> Exercise prompt
Restate each record word for word, omitting whatever pictures it holds.

(Beginning of Data)

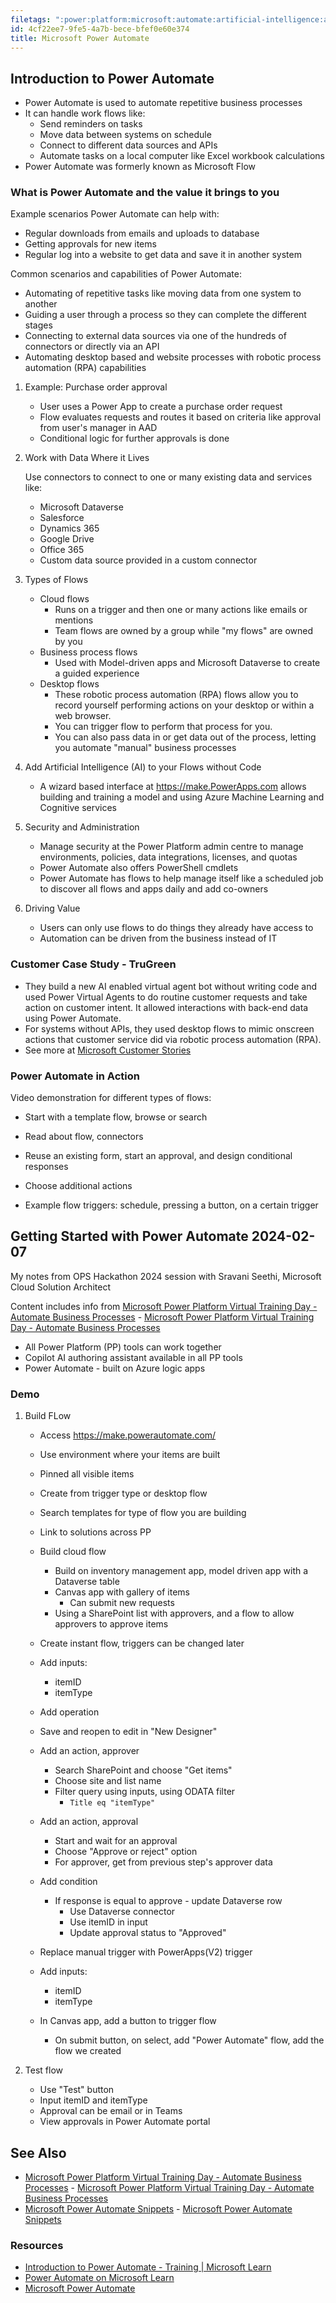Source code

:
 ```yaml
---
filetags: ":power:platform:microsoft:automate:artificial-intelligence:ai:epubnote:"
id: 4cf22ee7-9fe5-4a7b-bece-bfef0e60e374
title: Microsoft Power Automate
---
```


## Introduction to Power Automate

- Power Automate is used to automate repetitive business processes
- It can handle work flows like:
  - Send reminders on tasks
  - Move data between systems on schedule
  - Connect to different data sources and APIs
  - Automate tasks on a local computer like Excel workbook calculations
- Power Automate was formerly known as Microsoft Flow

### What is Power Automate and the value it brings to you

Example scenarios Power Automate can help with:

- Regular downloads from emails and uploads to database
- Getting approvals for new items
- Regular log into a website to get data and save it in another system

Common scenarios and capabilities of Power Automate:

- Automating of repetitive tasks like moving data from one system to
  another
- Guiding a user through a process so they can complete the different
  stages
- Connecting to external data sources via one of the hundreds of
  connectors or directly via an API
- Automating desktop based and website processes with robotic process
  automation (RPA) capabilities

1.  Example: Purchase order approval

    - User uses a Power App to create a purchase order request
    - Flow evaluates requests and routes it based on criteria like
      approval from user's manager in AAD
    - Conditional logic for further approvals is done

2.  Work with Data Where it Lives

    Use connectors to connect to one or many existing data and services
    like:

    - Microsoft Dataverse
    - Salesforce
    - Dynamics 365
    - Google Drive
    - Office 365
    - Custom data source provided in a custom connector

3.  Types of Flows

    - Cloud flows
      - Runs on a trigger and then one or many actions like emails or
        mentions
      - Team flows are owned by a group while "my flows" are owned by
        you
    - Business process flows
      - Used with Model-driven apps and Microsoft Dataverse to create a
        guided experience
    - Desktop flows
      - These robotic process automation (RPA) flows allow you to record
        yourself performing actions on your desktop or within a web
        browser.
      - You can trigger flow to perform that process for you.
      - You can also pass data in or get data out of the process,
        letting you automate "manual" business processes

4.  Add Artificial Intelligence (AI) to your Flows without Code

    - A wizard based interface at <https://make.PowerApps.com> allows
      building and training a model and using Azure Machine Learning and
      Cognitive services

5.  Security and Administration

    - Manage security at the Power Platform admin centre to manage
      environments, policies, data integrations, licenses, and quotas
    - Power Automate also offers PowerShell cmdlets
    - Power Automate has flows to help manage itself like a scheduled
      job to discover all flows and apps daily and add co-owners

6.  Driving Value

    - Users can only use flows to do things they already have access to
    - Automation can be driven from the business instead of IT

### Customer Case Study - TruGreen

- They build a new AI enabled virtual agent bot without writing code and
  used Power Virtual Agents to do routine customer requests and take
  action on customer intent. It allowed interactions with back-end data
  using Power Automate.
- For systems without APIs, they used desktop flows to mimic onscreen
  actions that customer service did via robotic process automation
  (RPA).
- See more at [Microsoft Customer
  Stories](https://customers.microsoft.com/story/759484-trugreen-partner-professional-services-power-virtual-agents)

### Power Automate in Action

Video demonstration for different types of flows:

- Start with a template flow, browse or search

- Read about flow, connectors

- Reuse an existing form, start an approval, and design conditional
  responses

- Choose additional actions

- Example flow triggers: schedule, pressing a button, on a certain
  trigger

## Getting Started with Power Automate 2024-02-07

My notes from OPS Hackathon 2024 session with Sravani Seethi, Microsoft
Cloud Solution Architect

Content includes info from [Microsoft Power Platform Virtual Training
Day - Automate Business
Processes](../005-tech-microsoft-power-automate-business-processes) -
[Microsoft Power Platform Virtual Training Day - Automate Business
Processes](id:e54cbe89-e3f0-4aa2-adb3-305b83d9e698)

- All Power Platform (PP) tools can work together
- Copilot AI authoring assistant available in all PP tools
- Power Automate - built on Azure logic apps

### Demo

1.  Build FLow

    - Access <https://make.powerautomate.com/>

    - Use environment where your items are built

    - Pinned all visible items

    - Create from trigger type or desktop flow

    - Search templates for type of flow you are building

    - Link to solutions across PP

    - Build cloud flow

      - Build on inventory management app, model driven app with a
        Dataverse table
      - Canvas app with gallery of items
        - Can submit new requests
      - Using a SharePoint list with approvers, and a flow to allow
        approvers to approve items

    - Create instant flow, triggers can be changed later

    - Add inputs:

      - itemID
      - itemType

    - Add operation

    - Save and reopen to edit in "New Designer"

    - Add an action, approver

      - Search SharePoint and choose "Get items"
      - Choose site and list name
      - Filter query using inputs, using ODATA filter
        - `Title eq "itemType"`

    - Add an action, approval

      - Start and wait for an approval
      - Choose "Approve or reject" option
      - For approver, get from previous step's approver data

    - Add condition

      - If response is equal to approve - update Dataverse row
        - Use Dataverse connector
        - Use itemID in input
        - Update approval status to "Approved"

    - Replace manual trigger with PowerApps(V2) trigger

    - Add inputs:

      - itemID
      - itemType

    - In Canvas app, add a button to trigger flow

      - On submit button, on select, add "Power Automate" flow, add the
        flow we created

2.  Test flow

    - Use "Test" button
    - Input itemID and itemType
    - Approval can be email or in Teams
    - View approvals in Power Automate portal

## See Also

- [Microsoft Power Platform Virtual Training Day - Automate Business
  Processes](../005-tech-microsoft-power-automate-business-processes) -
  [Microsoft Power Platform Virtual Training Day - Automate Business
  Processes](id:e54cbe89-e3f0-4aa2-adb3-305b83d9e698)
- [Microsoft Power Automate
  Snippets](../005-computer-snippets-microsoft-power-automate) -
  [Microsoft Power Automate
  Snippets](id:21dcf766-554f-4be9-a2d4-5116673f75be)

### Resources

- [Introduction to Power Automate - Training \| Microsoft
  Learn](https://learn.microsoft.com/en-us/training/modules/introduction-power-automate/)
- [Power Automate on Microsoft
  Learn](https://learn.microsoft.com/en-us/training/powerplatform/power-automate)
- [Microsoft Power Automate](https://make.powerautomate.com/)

(End of Data)

> Written reply
Source code

:
 ```yaml
---
filetags: ":power:platform:microsoft:automate:artificial-intelligence:ai:epubnote:"
id: 4cf22ee7-9fe5-4a7b-bece-bfef0e60e374
title: Microsoft Power Automate
---
```


## Introduction to Power Automate

- Power Automate is used to automate repetitive business processes
- It can handle work flows like:
  - Send reminders on tasks
  - Move data between systems on schedule
  - Connect to different data sources and APIs
  - Automate tasks on a local computer like Excel workbook calculations
- Power Automate was formerly known as Microsoft Flow

### What is Power Automate and the value it brings to you

Example scenarios Power Automate can help with:

- Regular downloads from emails and uploads to database
- Getting approvals for new items
- Regular log into a website to get data and save it in another system

Common scenarios and capabilities of Power Automate:

- Automating of repetitive tasks like moving data from one system to
  another
- Guiding a user through a process so they can complete the different
  stages
- Connecting to external data sources via one of the hundreds of
  connectors or directly via an API
- Automating desktop based and website processes with robotic process
  automation (RPA) capabilities

1.  Example: Purchase order approval

    - User uses a Power App to create a purchase order request
    - Flow evaluates requests and routes it based on criteria like
      approval from user's manager in AAD
    - Conditional logic for further approvals is done

2.  Work with Data Where it Lives

    Use connectors to connect to one or many existing data and services
    like:

    - Microsoft Dataverse
    - Salesforce
    - Dynamics 365
    - Google Drive
    - Office 365
    - Custom data source provided in a custom connector

3.  Types of Flows

    - Cloud flows
      - Runs on a trigger and then one or many actions like emails or
        mentions
      - Team flows are owned by a group while "my flows" are owned by
        you
    - Business process flows
      - Used with Model-driven apps and Microsoft Dataverse to create a
        guided experience
    - Desktop flows
      - These robotic process automation (RPA) flows allow you to record
        yourself performing actions on your desktop or within a web
        browser.
      - You can trigger flow to perform that process for you.
      - You can also pass data in or get data out of the process,
        letting you automate "manual" business processes

4.  Add Artificial Intelligence (AI) to your Flows without Code

    - A wizard based interface at <https://make.PowerApps.com> allows
      building and training a model and using Azure Machine Learning and
      Cognitive services

5.  Security and Administration

    - Manage security at the Power Platform admin centre to manage
      environments, policies, data integrations, licenses, and quotas
    - Power Automate also offers PowerShell cmdlets
    - Power Automate has flows to help manage itself like a scheduled
      job to discover all flows and apps daily and add co-owners

6.  Driving Value

    - Users can only use flows to do things they already have access to
    - Automation can be driven from the business instead of IT

### Customer Case Study - TruGreen

- They build a new AI enabled virtual agent bot without writing code and
  used Power Virtual Agents to do routine customer requests and take
  action on customer intent. It allowed interactions with back-end data
  using Power Automate.
- For systems without APIs, they used desktop flows to mimic onscreen
  actions that customer service did via robotic process automation
  (RPA).
- See more at [Microsoft Customer
  Stories](https://customers.microsoft.com/story/759484-trugreen-partner-professional-services-power-virtual-agents)

### Power Automate in Action

Video demonstration for different types of flows:

- Start with a template flow, browse or search

- Read about flow, connectors

- Reuse an existing form, start an approval, and design conditional
  responses

- Choose additional actions

- Example flow triggers: schedule, pressing a button, on a certain
  trigger

## Getting Started with Power Automate 2024-02-07

My notes from OPS Hackathon 2024 session with Sravani Seethi, Microsoft
Cloud Solution Architect

Content includes info from [Microsoft Power Platform Virtual Training
Day - Automate Business
Processes](../005-tech-microsoft-power-automate-business-processes) -
[Microsoft Power Platform Virtual Training Day - Automate Business
Processes](id:e54cbe89-e3f0-4aa2-adb3-305b83d9e698)

- All Power Platform (PP) tools can work together
- Copilot AI authoring assistant available in all PP tools
- Power Automate - built on Azure logic apps

### Demo

1.  Build FLow

    - Access <https://make.powerautomate.com/>

    - Use environment where your items are built

    - Pinned all visible items

    - Create from trigger type or desktop flow

    - Search templates for type of flow you are building

    - Link to solutions across PP

    - Build cloud flow

      - Build on inventory management app, model driven app with a
        Dataverse table
      - Canvas app with gallery of items
        - Can submit new requests
      - Using a SharePoint list with approvers, and a flow to allow
        approvers to approve items

    - Create instant flow, triggers can be changed later

    - Add inputs:

      - itemID
      - itemType

    - Add operation

    - Save and reopen to edit in "New Designer"

    - Add an action, approver

      - Search SharePoint and choose "Get items"
      - Choose site and list name
      - Filter query using inputs, using ODATA filter
        - `Title eq "itemType"`

    - Add an action, approval

      - Start and wait for an approval
      - Choose "Approve or reject" option
      - For approver, get from previous step's approver data

    - Add condition

      - If response is equal to approve - update Dataverse row
        - Use Dataverse connector
        - Use itemID in input
        - Update approval status to "Approved"

    - Replace manual trigger with PowerApps(V2) trigger

    - Add inputs:

      - itemID
      - itemType

    - In Canvas app, add a button to trigger flow

      - On submit button, on select, add "Power Automate" flow, add the
        flow we created

2.  Test flow

    - Use "Test" button
    - Input itemID and itemType
    - Approval can be email or in Teams
    - View approvals in Power Automate portal

## See Also

- [Microsoft Power Platform Virtual Training Day - Automate Business
  Processes](../005-tech-microsoft-power-automate-business-processes) -
  [Microsoft Power Platform Virtual Training Day - Automate Business
  Processes](id:e54cbe89-e3f0-4aa2-adb3-305b83d9e698)
- [Microsoft Power Automate
  Snippets](../005-computer-snippets-microsoft-power-automate) -
  [Microsoft Power Automate
  Snippets](id:21dcf766-554f-4be9-a2d4-5116673f75be)

### Resources

- [Introduction to Power Automate - Training \| Microsoft
  Learn](https://learn.microsoft.com/en-us/training/modules/introduction-power-automate/)
- [Power Automate on Microsoft
  Learn](https://learn.microsoft.com/en-us/training/powerplatform/power-automate)
- [Microsoft Power Automate](https://make.powerautomate.com/)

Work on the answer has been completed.